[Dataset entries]
▬▬▬▬▬▬▬▬▬▬
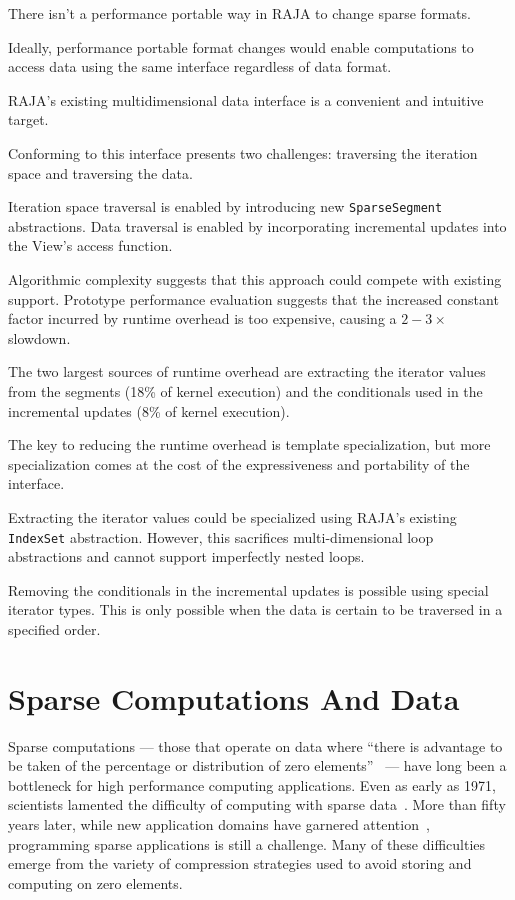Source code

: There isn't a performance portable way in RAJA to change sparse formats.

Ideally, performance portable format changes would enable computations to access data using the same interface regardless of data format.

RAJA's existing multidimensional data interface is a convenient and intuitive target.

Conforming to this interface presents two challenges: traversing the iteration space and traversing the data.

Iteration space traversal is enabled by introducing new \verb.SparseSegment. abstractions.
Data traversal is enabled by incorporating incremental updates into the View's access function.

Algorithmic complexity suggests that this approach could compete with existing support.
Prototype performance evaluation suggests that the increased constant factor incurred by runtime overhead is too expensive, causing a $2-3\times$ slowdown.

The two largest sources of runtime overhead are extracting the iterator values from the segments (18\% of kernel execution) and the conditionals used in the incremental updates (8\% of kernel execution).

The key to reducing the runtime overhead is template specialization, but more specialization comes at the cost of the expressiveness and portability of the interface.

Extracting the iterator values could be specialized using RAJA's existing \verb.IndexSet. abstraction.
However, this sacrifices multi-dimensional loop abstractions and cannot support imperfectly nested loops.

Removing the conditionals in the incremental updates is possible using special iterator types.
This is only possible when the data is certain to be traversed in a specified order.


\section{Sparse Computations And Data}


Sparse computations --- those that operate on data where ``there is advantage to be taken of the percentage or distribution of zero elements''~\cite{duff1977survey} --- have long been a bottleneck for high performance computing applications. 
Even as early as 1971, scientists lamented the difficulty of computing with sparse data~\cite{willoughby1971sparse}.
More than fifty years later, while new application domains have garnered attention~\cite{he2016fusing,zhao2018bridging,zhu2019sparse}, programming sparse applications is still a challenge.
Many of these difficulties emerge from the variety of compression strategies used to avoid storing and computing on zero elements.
▬▬▬▬▬▬▬▬▬▬
→ Problem: Return word for word the lines from the beginning of the entries through the line that contains "Prototype performance evaluation", both ends included, but no pictures.

→ Exercise answer:
Source code

: There isn't a performance portable way in RAJA to change sparse formats.

Ideally, performance portable format changes would enable computations to access data using the same interface regardless of data format.

RAJA's existing multidimensional data interface is a convenient and intuitive target.

Conforming to this interface presents two challenges: traversing the iteration space and traversing the data.

Iteration space traversal is enabled by introducing new \verb.SparseSegment. abstractions.
Data traversal is enabled by incorporating incremental updates into the View's access function.

Algorithmic complexity suggests that this approach could compete with existing support.
Prototype performance evaluation suggests that the increased constant factor incurred by runtime overhead is too expensive, causing a $2-3\times$ slowdown.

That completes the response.